По вечерам Люсиль Бюколен также не подходила к общему семейному столу, а садилась после ужина за фортепьяно и, словно любуясь собой, играла медленные мазурки Шопена; иногда, сбиваясь с такта, она вдруг застывала на каком-нибудь аккорде…

Рядом с тетей я испытывал какое-то тревожное волнение, в котором были и растерянность, и смутное восхищение, и трепет. Быть может, неведомый инстинкт предупреждал меня об опасности, исходившей от нее; вдобавок я чувствовал, что она презирает Флору Эшбертон и мою мать и что мисс Эшбертон боится ее, а мать относится к ней неприязненно.

Я бы очень хотел простить вас, Люсиль Бюколен, забыть хоть ненадолго о том, сколько зла вы сделали… постараюсь по крайней мере говорить о вас без раздражения.

Как-то раз тем же летом – а может быть, и следующим, ведь обстановка почти не менялась, и некоторые события в моей памяти могли смешаться – я забежал в гостиную за книгой, там уже сидела она. Я было собрался уйти, как вдруг она, обычно будто и не замечавшая меня, произнесла:

– Почему ты так быстро уходишь, Жером? Ты меня испугался?

С бьющимся сердцем я подошел к ней, заставил себя улыбнуться и протянуть ей руку, которую она уже не отпускала, а свободной ладонью гладила меня по щеке.

– Бедный мальчик мой, как дурно одевает тебя твоя мать!..

На мне была тогда плотная блуза, типа матроски, с большим воротником, который тетя принялась собирать с обеих сторон.

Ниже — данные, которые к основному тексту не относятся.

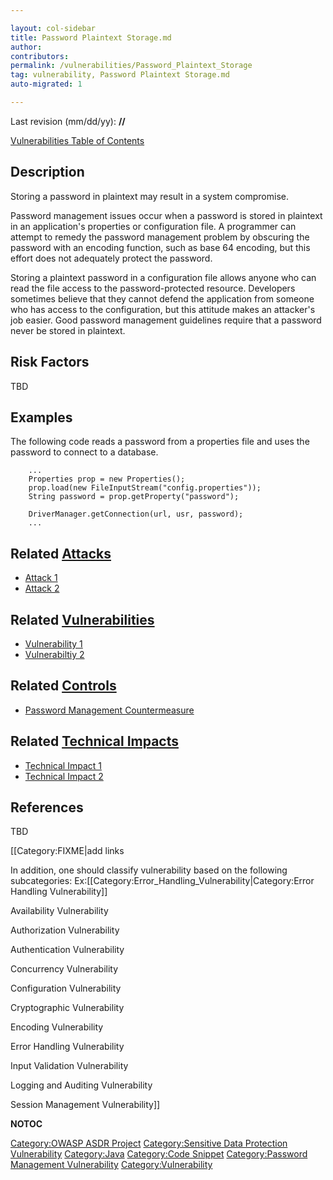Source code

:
 ```yaml
---

layout: col-sidebar
title: Password Plaintext Storage.md
author: 
contributors: 
permalink: /vulnerabilities/Password_Plaintext_Storage
tag: vulnerability, Password Plaintext Storage.md
auto-migrated: 1

---
```


Last revision (mm/dd/yy): **//**

[Vulnerabilities Table of Contents](ASDR_TOC_Vulnerabilities "wikilink")

## Description

Storing a password in plaintext may result in a system compromise.

Password management issues occur when a password is stored in plaintext
in an application's properties or configuration file. A programmer can
attempt to remedy the password management problem by obscuring the
password with an encoding function, such as base 64 encoding, but this
effort does not adequately protect the password.

Storing a plaintext password in a configuration file allows anyone who
can read the file access to the password-protected resource. Developers
sometimes believe that they cannot defend the application from someone
who has access to the configuration, but this attitude makes an
attacker's job easier. Good password management guidelines require that
a password never be stored in plaintext.

## Risk Factors

TBD

## Examples

The following code reads a password from a properties file and uses the
password to connect to a database.

```
    ...
    Properties prop = new Properties();
    prop.load(new FileInputStream("config.properties"));
    String password = prop.getProperty("password");

    DriverManager.getConnection(url, usr, password);
    ...
```

## Related [Attacks](Attacks "wikilink")

  - [Attack 1](Attack_1 "wikilink")
  - [Attack 2](Attack_2 "wikilink")

## Related [Vulnerabilities](Vulnerabilities "wikilink")

  - [Vulnerability 1](Vulnerability_1 "wikilink")
  - [Vulnerabiltiy 2](Vulnerabiltiy_2 "wikilink")

## Related [Controls](Controls "wikilink")

  - [Password Management
    Countermeasure](Password_Management_Countermeasure "wikilink")

## Related [Technical Impacts](Technical_Impacts "wikilink")

  - [Technical Impact 1](Technical_Impact_1 "wikilink")
  - [Technical Impact 2](Technical_Impact_2 "wikilink")

## References

TBD

\[\[Category:FIXME|add links

In addition, one should classify vulnerability based on the following
subcategories:
Ex:\[\[Category:Error_Handling_Vulnerability|Category:Error Handling
Vulnerability\]\]

Availability Vulnerability

Authorization Vulnerability

Authentication Vulnerability

Concurrency Vulnerability

Configuration Vulnerability

Cryptographic Vulnerability

Encoding Vulnerability

Error Handling Vulnerability

Input Validation Vulnerability

Logging and Auditing Vulnerability

Session Management Vulnerability\]\]

__NOTOC__

[Category:OWASP ASDR Project](Category:OWASP_ASDR_Project "wikilink")
[Category:Sensitive Data Protection
Vulnerability](Category:Sensitive_Data_Protection_Vulnerability "wikilink")
[Category:Java](Category:Java "wikilink") [Category:Code
Snippet](Category:Code_Snippet "wikilink") [Category:Password Management
Vulnerability](Category:Password_Management_Vulnerability "wikilink")
[Category:Vulnerability](Category:Vulnerability "wikilink")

– Отложной воротник так не носят, его весь нужно расстегнуть! – сказала она, отрывая верхнюю пуговицу. – Ну вот, взгляни-ка на себя теперь! – И, достав зеркальце, она почти прижала меня к себе, ее обнаженная рука обвила мою шею, скользнула за полурасстегнутый ворот и после насмешливого вопроса, не боюсь ли я щекотки, стала опускаться все глубже и глубже… Я вскочил так стремительно, что моя блуза треснула по шву; с пылающим лицом я бросился вон из комнаты, услышав вдогонку: «Фу, какой глупый!» Я убежал в самый дальний конец сада и там, смочив платок в бочке с дождевой водой, прикладывая его ко лбу, тер им щеки, шею – все, чего коснулась рука этой женщины.

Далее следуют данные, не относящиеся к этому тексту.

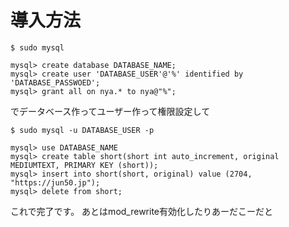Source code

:# 導入方法

```
$ sudo mysql

mysql> create database DATABASE_NAME;
mysql> create user 'DATABASE_USER'@'%' identified by 'DATABASE_PASSWOED';
mysql> grant all on nya.* to nya@"%";
```

でデータベース作ってユーザー作って権限設定して

```
$ sudo mysql -u DATABASE_USER -p

mysql> use DATABASE_NAME
mysql> create table short(short int auto_increment, original MEDIUMTEXT, PRIMARY KEY (short));
mysql> insert into short(short, original) value (2704, "https://jun50.jp");
mysql> delete from short;
```

これで完了です。
あとはmod_rewrite有効化したりあーだこーだと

Бывали дни, когда с Люсиль Бюколен случались «приступы». Это начиналось внезапно, и в доме все сразу шло кувырком. Мисс Эшбертон торопилась куда-нибудь увести или чем-то занять детей; но ничто не могло заглушить ужасных криков, доносившихся из спальни или из гостиной. Дядя в смятении носился по коридорам, разыскивая то салфетки, то одеколон, то эфир; вечером, выходя к столу без тети, он выглядел очень озабоченным и постаревшим.